The AI Agent Demo Was Easy. Trusting It Was the Hard Part.
14 agents, 3 killed, 1 save that booked a client. The real math of autonomous AI.
Image created by Nano Banana 2
What Happens When AI Stops Waiting for You to Ask
TL;DR: I started with OpenClaw, an open-source personal AI agent system. It proved the concept, but it wasn’t ready for real business use. So I rebuilt everything on Claude Code with Anthropic’s Opus 4.6. The result is Project Ollie: 14 specialized AI agents running on a $600 Mac Mini that monitor email, track CRM activity, generate intelligence briefings, and deliver executive summaries to my phone before I wake up. What mattered most wasn’t the demo. It was figuring out what I could actually trust with real work.
Here’s how most professionals use AI right now: open a browser tab, type a question, get an answer, close the tab. Maybe do it again tomorrow.

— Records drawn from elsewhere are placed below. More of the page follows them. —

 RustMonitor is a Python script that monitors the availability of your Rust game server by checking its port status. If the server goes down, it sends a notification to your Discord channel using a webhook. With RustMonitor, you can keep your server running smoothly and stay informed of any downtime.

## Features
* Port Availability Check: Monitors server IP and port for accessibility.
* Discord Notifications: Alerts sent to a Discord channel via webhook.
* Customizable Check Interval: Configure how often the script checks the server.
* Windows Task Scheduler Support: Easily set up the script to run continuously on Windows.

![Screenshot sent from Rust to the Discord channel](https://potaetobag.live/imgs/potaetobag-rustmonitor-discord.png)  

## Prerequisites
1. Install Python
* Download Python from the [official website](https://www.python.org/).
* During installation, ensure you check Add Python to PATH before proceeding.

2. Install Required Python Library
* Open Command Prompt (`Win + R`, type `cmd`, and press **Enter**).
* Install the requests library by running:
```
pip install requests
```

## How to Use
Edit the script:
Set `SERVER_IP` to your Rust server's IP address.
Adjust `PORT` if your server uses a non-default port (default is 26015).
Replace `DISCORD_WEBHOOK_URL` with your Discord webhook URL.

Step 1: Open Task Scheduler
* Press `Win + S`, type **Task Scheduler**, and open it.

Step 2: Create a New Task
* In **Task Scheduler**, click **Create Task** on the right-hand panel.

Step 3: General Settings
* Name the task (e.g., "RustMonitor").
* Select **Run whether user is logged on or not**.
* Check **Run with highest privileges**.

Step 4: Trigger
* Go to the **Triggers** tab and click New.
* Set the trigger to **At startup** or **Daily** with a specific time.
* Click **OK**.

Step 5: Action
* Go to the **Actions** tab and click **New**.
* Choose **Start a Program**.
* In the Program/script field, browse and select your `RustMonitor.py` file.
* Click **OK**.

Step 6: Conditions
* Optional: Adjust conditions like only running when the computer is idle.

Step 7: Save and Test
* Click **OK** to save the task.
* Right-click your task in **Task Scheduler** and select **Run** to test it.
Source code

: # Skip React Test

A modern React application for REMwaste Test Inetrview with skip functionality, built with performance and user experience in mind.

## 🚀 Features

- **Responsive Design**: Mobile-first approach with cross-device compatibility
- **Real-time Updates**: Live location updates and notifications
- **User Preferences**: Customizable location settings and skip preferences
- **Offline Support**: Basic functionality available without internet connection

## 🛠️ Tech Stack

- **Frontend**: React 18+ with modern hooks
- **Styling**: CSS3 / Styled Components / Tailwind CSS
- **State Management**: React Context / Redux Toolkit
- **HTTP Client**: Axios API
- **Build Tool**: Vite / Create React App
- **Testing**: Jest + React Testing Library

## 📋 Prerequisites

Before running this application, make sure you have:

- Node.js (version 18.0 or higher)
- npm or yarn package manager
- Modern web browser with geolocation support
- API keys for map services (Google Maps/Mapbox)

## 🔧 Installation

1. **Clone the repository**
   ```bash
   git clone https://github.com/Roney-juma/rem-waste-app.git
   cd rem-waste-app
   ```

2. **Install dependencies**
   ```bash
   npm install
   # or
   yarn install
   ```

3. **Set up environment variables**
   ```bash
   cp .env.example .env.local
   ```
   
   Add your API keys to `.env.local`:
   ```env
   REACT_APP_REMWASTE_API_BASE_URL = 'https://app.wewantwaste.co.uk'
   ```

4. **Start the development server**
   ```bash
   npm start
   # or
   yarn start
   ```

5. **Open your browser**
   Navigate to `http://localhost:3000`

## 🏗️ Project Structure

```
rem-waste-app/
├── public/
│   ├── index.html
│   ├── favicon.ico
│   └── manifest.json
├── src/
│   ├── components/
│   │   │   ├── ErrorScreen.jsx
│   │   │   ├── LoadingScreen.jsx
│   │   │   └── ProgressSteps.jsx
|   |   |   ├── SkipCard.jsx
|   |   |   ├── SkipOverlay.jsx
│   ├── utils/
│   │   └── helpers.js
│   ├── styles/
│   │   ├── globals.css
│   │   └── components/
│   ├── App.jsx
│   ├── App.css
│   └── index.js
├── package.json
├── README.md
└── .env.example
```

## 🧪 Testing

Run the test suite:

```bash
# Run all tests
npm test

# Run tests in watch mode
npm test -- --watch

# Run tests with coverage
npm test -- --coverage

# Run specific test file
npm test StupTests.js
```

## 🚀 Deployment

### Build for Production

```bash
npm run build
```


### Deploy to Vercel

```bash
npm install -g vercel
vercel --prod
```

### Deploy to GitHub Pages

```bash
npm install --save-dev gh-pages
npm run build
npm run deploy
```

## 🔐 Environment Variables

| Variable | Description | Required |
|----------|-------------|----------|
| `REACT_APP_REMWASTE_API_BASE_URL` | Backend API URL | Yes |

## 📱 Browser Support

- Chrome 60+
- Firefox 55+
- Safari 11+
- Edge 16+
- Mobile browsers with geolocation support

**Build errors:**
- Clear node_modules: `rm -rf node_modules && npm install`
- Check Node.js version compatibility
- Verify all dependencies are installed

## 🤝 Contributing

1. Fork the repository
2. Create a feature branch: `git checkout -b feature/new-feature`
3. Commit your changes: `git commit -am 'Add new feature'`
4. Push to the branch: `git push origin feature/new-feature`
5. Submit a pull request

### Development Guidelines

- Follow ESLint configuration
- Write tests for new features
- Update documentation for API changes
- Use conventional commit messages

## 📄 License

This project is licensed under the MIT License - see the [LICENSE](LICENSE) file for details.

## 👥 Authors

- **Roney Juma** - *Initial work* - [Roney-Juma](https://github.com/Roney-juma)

That’s fine. It’s useful. But it’s also a little absurd. It’s like having a brilliant analyst on staff and only asking them one question a day before sending them home.
I wanted something different. I wanted AI that didn’t sit around waiting for me to show up. Something that would scan my email at 3 AM, cross-reference my calendar, flag the prospect I forgot to follow up with, and have a briefing ready on my phone by the time I poured my first sparkling water. Yes, sparkling water. I’m that guy.
So I built it. Then I broke it. Then I rebuilt it.
The OpenClaw Starting Point
If you follow the AI agent space at all, you’ve probably seen OpenClaw. It’s one of the clearest proof points yet that personal multi-agent AI systems are real, and they’re here now.
I started there. I built my first version on it and learned a ton.
But when clients asked me whether I’d recommend it for a real business environment, my answer was no. Not right now.
That isn’t a knock on the project. OpenClaw is genuinely impressive. It helped show a lot of people that personal agent systems are no longer science fiction.
What it didn’t give me was something I felt comfortable trusting with my actual business. The security model is whatever you configure. Community modules may or may not be vetted. And the distance between “cool demo” and “I trust this with client communications” is a lot bigger than most people think.
That gap turned out to be the whole story.
Why I Rebuilt Everything
So I moved the system to Claude Code and rebuilt it around Opus 4.6 through my Teams subscription.
That was a real tradeoff. I gave up model flexibility. OpenClaw lets you mix and match models however you want. In exchange, I got a much deeper and more coherent system: MCP, native tool use, subagents, and more reliable structured output. One opinionated environment instead of a patchwork.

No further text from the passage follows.